Selic a 14,75%: o início de um ciclo que muda o jogo
A Selic caiu para 14,75% ao ano. Parece um ajuste pequeno, mas não é. Depois de quase dois anos com juros no topo, o primeiro movimento de queda marca uma virada de ciclo. E é justamente nesse ponto que o mercado começa a se reposicionar, antes da maioria perceber.
O contexto explica a mudança. A dívida pública encostou em 78% do PIB e o risco fiscal deixou de ser um debate técnico. Virou pressão concreta sobre a economia. O Banco Central respondeu. E esse primeiro corte é menos sobre o número e mais sobre o sinal.
O mercado não espera confirmação. Ele antecipa. Por isso, quem reage apenas quando a queda se torna evidente costuma entrar atrasado. O movimento começa antes de ganhar manchete.

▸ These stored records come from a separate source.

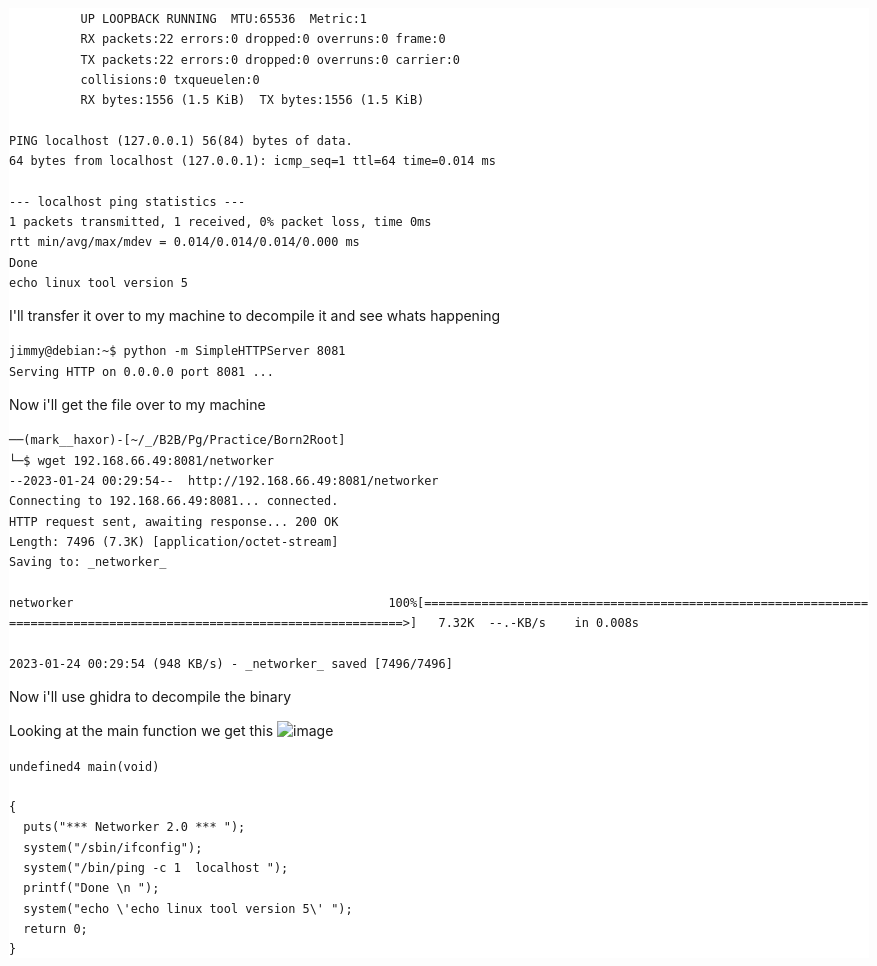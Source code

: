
 ```
          UP LOOPBACK RUNNING  MTU:65536  Metric:1
          RX packets:22 errors:0 dropped:0 overruns:0 frame:0
          TX packets:22 errors:0 dropped:0 overruns:0 carrier:0
          collisions:0 txqueuelen:0 
          RX bytes:1556 (1.5 KiB)  TX bytes:1556 (1.5 KiB)

PING localhost (127.0.0.1) 56(84) bytes of data.
64 bytes from localhost (127.0.0.1): icmp_seq=1 ttl=64 time=0.014 ms

--- localhost ping statistics ---
1 packets transmitted, 1 received, 0% packet loss, time 0ms
rtt min/avg/max/mdev = 0.014/0.014/0.014/0.000 ms
Done 
echo linux tool version 5
```

I'll transfer it over to my machine to decompile it and see whats happening

```
jimmy@debian:~$ python -m SimpleHTTPServer 8081
Serving HTTP on 0.0.0.0 port 8081 ...
```

Now i'll get the file over to my machine

```
──(mark__haxor)-[~/_/B2B/Pg/Practice/Born2Root]
└─$ wget 192.168.66.49:8081/networker
--2023-01-24 00:29:54--  http://192.168.66.49:8081/networker
Connecting to 192.168.66.49:8081... connected.
HTTP request sent, awaiting response... 200 OK
Length: 7496 (7.3K) [application/octet-stream]
Saving to: _networker_

networker                                            100%[=====================================================================================================================>]   7.32K  --.-KB/s    in 0.008s  

2023-01-24 00:29:54 (948 KB/s) - _networker_ saved [7496/7496]
```

Now i'll use ghidra to decompile the binary 

Looking at the main function we get this
![image](https://user-images.githubusercontent.com/113513376/214176089-04396da9-5b39-458d-b44c-c4ca10f58340.png)

```
undefined4 main(void)

{
  puts("*** Networker 2.0 *** ");
  system("/sbin/ifconfig");
  system("/bin/ping -c 1  localhost ");
  printf("Done \n ");
  system("echo \'echo linux tool version 5\' ");
  return 0;
}

```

No crédito imobiliário, o impacto é direto. Cada queda de um ponto percentual na Selic pode colocar até 215 mil novas famílias no acesso ao financiamento. Isso amplia a base de compradores, aumenta a demanda e tende a pressionar os preços. O efeito não é imediato nos imóveis, mas começa no crédito.

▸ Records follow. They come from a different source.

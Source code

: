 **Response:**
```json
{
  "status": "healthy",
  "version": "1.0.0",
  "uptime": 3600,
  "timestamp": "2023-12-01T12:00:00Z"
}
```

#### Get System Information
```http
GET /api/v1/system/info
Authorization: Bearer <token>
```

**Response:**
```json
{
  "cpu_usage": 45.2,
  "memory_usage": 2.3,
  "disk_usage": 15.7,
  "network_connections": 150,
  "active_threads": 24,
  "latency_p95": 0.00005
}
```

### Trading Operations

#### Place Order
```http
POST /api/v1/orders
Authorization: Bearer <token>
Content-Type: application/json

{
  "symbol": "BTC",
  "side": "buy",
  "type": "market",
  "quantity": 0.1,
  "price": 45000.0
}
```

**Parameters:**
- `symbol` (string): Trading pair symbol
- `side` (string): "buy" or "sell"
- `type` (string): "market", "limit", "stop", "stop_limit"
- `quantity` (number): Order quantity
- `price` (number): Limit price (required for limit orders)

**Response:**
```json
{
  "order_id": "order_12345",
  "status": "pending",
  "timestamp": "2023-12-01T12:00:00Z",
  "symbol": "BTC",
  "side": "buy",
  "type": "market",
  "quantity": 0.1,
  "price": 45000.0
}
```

Existe ainda um fator estrutural. O imobiliário combina três forças no mesmo investimento: geração de renda, valorização do ativo e proteção contra a inflação. Além disso, permite alavancagem. E como reage mais lentamente do que o mercado financeiro, cria uma janela de oportunidade para quem se posiciona antes.
Mesmo com juros ainda elevados, o setor já mostrou força. 2025 fechou com 423 mil unidades vendidas, um dos maiores volumes da história. Para 2026, a expectativa é de crescimento de 16% no crédito imobiliário. Isso considerando um cenário em que o custo do dinheiro ainda não caiu de forma relevante.
Agora projeta o que acontece quando esse crédito realmente destrava.
Esperar mais queda parece prudente, mas costuma ser o erro clássico. Quando a oportunidade se torna óbvia, o ganho mais relevante já ficou para trás. Entrar no final do ciclo é aceitar retornos menores.
A questão não é se o mercado vai reagir. É se você vai estar posicionado quando isso acontecer.